> [Action item] Scan the listing for "along" and copy out each line that has it.
※
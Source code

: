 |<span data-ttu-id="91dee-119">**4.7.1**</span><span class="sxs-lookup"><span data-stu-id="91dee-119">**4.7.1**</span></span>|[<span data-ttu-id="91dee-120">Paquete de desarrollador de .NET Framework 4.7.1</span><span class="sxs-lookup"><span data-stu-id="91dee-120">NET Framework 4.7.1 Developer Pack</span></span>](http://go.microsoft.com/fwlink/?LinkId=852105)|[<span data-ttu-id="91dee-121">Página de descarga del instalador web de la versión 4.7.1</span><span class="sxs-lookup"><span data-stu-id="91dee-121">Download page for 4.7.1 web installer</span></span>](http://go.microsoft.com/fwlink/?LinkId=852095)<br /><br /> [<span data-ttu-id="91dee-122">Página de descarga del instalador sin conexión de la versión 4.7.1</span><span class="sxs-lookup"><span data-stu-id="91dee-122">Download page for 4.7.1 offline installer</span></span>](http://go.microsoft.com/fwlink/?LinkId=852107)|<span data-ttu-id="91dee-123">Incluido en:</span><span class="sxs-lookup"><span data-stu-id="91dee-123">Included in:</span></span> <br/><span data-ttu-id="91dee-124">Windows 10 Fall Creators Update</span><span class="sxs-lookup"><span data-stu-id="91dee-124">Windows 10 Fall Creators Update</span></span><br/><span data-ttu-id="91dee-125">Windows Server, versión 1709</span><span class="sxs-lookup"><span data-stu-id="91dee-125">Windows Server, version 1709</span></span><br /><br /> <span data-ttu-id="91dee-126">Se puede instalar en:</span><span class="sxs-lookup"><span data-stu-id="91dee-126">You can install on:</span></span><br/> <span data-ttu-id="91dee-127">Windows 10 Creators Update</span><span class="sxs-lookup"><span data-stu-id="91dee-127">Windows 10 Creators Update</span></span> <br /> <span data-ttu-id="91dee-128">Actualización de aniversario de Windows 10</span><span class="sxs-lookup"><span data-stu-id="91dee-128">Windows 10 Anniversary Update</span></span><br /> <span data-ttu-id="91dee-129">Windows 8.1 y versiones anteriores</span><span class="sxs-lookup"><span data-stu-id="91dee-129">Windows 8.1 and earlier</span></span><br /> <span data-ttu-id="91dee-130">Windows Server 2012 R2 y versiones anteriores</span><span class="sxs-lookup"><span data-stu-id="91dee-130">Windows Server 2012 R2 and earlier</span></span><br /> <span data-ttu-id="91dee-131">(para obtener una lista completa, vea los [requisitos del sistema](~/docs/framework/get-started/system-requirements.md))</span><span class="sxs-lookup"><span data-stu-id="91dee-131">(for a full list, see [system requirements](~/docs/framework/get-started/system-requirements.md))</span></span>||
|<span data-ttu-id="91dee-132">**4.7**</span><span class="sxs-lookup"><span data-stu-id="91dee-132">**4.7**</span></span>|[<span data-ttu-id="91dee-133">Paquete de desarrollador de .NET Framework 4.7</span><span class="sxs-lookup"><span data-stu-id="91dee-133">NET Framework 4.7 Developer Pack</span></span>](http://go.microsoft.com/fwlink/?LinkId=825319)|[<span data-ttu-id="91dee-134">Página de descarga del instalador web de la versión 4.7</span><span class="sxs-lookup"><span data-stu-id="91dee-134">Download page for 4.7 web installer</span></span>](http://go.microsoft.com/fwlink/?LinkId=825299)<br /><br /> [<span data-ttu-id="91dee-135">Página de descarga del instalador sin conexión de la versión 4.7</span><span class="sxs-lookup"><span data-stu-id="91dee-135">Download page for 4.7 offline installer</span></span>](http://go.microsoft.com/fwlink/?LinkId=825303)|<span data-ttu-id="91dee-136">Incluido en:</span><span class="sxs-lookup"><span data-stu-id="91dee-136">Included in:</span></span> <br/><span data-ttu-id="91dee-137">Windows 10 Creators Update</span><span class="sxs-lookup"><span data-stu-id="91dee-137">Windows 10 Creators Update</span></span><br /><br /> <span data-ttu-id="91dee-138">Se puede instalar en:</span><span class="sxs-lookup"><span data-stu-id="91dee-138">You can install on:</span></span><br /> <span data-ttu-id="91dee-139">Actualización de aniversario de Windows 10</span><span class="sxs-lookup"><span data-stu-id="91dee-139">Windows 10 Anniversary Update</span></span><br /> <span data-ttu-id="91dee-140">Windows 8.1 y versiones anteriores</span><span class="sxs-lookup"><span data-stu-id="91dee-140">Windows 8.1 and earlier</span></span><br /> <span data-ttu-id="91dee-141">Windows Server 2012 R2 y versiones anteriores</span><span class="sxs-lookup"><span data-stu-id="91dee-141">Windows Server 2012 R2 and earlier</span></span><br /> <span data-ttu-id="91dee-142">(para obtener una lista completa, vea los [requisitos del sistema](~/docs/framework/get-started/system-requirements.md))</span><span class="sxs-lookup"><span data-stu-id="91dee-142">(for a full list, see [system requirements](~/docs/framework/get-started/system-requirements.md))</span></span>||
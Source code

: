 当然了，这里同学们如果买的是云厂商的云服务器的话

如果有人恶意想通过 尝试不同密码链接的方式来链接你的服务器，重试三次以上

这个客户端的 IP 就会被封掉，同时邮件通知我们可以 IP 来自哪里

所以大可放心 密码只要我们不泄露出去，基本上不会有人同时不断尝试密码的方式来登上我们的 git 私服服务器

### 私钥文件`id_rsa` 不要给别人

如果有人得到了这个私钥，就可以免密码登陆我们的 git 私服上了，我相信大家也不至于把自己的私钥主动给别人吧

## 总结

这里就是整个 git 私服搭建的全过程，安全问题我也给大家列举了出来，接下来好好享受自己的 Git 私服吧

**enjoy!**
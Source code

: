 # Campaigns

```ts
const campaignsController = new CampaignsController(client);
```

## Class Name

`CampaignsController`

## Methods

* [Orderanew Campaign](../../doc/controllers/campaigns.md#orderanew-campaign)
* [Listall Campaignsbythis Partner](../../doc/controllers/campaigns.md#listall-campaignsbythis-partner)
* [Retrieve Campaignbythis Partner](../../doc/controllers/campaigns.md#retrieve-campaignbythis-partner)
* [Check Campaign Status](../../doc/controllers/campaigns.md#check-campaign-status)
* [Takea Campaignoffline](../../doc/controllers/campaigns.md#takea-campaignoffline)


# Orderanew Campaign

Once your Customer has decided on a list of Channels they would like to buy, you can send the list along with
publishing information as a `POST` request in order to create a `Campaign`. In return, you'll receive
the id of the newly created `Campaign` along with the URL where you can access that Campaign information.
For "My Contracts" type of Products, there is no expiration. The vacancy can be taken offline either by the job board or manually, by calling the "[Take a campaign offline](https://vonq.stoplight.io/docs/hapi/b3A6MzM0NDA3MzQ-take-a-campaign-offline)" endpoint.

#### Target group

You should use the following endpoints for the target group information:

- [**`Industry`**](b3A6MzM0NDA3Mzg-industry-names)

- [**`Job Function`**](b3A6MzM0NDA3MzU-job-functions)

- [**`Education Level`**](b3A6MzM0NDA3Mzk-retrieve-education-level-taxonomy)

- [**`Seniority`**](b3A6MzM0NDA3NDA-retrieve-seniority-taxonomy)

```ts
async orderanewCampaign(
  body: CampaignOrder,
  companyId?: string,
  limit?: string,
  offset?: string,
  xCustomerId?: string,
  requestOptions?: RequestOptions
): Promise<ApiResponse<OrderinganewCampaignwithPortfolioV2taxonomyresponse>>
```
※
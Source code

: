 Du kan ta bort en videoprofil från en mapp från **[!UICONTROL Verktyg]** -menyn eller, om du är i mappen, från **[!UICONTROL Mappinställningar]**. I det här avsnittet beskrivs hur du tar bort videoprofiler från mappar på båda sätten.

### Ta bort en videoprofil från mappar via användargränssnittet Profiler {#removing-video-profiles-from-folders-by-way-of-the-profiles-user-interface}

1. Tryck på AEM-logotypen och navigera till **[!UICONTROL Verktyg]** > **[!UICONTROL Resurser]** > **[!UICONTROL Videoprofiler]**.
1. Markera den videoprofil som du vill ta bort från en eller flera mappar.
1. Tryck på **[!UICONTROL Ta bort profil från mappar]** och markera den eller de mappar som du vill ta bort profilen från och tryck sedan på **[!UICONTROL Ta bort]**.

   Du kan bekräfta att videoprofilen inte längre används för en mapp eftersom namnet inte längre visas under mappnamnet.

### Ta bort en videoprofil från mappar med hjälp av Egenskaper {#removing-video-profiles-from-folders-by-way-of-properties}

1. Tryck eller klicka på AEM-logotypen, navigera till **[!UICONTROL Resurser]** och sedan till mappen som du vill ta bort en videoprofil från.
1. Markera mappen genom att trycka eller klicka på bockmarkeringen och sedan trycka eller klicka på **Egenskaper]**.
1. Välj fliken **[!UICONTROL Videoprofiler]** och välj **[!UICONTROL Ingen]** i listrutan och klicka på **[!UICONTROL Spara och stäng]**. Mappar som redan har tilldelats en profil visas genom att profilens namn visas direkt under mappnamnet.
※
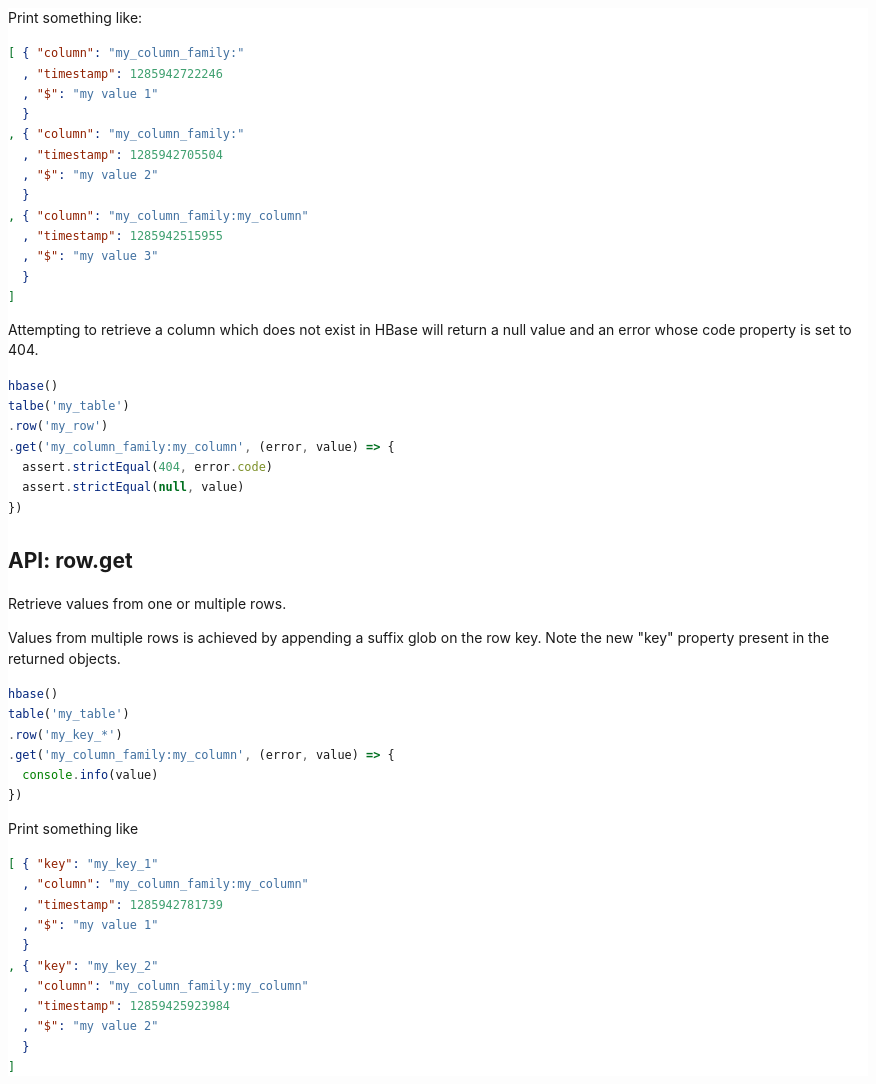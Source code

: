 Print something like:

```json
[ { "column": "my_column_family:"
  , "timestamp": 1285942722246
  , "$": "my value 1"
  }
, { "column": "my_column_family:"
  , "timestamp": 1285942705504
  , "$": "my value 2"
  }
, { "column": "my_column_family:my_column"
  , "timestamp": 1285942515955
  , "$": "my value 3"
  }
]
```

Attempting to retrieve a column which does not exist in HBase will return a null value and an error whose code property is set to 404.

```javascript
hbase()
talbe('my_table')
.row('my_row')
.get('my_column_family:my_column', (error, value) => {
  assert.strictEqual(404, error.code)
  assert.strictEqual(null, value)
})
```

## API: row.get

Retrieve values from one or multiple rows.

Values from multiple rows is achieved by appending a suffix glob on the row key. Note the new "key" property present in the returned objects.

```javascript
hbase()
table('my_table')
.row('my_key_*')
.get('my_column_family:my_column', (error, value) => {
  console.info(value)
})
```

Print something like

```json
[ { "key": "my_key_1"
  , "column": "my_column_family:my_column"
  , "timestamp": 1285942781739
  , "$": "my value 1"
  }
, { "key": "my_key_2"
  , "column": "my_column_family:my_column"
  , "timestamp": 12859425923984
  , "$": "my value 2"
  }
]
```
※
> [Task response]
Once your Customer has decided on a list of Channels they would like to buy, you can send the list along with
the id of the newly created `Campaign` along with the URL where you can access that Campaign information.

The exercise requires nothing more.